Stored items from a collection
• • •

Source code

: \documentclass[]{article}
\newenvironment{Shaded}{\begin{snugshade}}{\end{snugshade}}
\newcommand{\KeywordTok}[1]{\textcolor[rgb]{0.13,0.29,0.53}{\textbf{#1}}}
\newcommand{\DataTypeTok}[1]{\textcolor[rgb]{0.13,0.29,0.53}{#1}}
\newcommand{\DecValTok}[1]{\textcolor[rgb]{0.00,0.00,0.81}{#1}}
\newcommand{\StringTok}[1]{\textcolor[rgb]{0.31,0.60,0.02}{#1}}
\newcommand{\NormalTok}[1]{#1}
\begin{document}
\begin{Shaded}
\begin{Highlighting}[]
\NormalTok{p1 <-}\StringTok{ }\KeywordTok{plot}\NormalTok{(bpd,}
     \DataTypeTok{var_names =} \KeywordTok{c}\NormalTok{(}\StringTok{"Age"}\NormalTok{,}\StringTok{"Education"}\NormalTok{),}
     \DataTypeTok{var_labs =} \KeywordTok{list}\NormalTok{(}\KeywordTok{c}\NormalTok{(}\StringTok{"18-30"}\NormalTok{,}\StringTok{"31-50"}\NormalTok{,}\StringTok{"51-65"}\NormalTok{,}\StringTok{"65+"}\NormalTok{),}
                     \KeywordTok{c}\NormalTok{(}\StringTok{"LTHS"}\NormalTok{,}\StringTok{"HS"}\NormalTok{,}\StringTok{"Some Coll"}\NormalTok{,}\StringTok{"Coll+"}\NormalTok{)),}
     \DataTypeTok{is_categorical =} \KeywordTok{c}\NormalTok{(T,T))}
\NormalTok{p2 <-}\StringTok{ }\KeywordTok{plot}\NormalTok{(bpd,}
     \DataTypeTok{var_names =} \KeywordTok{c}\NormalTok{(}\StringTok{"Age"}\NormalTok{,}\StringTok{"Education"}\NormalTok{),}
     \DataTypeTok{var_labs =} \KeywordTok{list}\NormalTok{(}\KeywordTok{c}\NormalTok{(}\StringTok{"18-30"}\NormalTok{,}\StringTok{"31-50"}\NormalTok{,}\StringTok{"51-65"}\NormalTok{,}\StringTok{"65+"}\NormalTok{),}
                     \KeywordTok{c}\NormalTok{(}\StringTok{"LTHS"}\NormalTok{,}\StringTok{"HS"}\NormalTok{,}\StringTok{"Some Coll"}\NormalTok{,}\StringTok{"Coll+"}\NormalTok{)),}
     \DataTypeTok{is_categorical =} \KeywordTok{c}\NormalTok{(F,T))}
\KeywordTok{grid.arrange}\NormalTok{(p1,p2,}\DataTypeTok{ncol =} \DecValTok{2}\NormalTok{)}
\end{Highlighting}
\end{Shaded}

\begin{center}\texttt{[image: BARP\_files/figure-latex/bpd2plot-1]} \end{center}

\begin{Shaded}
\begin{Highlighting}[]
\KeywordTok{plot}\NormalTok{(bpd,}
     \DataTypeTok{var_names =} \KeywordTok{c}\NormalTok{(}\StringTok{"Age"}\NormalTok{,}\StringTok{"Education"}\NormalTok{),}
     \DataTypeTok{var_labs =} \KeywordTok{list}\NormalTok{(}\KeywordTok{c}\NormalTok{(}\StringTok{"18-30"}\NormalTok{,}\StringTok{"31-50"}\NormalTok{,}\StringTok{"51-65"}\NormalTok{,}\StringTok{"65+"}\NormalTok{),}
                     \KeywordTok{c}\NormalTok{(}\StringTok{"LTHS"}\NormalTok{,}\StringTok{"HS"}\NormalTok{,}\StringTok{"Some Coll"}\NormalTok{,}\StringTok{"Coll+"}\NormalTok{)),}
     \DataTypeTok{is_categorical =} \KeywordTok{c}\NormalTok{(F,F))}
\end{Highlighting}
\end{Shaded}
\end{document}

• • •

◆ TASK PROMPT ◆
Output all records exactly, with nothing added or dropped.

◆ REPLY TO THE TASK ◆
Source code

: \documentclass[]{article}
\newenvironment{Shaded}{\begin{snugshade}}{\end{snugshade}}
\newcommand{\KeywordTok}[1]{\textcolor[rgb]{0.13,0.29,0.53}{\textbf{#1}}}
\newcommand{\DataTypeTok}[1]{\textcolor[rgb]{0.13,0.29,0.53}{#1}}
\newcommand{\DecValTok}[1]{\textcolor[rgb]{0.00,0.00,0.81}{#1}}
\newcommand{\StringTok}[1]{\textcolor[rgb]{0.31,0.60,0.02}{#1}}
\newcommand{\NormalTok}[1]{#1}
\begin{document}
\begin{Shaded}
\begin{Highlighting}[]
\NormalTok{p1 <-}\StringTok{ }\KeywordTok{plot}\NormalTok{(bpd,}
     \DataTypeTok{var_names =} \KeywordTok{c}\NormalTok{(}\StringTok{"Age"}\NormalTok{,}\StringTok{"Education"}\NormalTok{),}
     \DataTypeTok{var_labs =} \KeywordTok{list}\NormalTok{(}\KeywordTok{c}\NormalTok{(}\StringTok{"18-30"}\NormalTok{,}\StringTok{"31-50"}\NormalTok{,}\StringTok{"51-65"}\NormalTok{,}\StringTok{"65+"}\NormalTok{),}
                     \KeywordTok{c}\NormalTok{(}\StringTok{"LTHS"}\NormalTok{,}\StringTok{"HS"}\NormalTok{,}\StringTok{"Some Coll"}\NormalTok{,}\StringTok{"Coll+"}\NormalTok{)),}
     \DataTypeTok{is_categorical =} \KeywordTok{c}\NormalTok{(T,T))}
\NormalTok{p2 <-}\StringTok{ }\KeywordTok{plot}\NormalTok{(bpd,}
     \DataTypeTok{var_names =} \KeywordTok{c}\NormalTok{(}\StringTok{"Age"}\NormalTok{,}\StringTok{"Education"}\NormalTok{),}
     \DataTypeTok{var_labs =} \KeywordTok{list}\NormalTok{(}\KeywordTok{c}\NormalTok{(}\StringTok{"18-30"}\NormalTok{,}\StringTok{"31-50"}\NormalTok{,}\StringTok{"51-65"}\NormalTok{,}\StringTok{"65+"}\NormalTok{),}
                     \KeywordTok{c}\NormalTok{(}\StringTok{"LTHS"}\NormalTok{,}\StringTok{"HS"}\NormalTok{,}\StringTok{"Some Coll"}\NormalTok{,}\StringTok{"Coll+"}\NormalTok{)),}
     \DataTypeTok{is_categorical =} \KeywordTok{c}\NormalTok{(F,T))}
\KeywordTok{grid.arrange}\NormalTok{(p1,p2,}\DataTypeTok{ncol =} \DecValTok{2}\NormalTok{)}
\end{Highlighting}
\end{Shaded}

\begin{center}\texttt{[image: BARP\_files/figure-latex/bpd2plot-1]} \end{center}

\begin{Shaded}
\begin{Highlighting}[]
\KeywordTok{plot}\NormalTok{(bpd,}
     \DataTypeTok{var_names =} \KeywordTok{c}\NormalTok{(}\StringTok{"Age"}\NormalTok{,}\StringTok{"Education"}\NormalTok{),}
     \DataTypeTok{var_labs =} \KeywordTok{list}\NormalTok{(}\KeywordTok{c}\NormalTok{(}\StringTok{"18-30"}\NormalTok{,}\StringTok{"31-50"}\NormalTok{,}\StringTok{"51-65"}\NormalTok{,}\StringTok{"65+"}\NormalTok{),}
                     \KeywordTok{c}\NormalTok{(}\StringTok{"LTHS"}\NormalTok{,}\StringTok{"HS"}\NormalTok{,}\StringTok{"Some Coll"}\NormalTok{,}\StringTok{"Coll+"}\NormalTok{)),}
     \DataTypeTok{is_categorical =} \KeywordTok{c}\NormalTok{(F,F))}
\end{Highlighting}
\end{Shaded}
\end{document}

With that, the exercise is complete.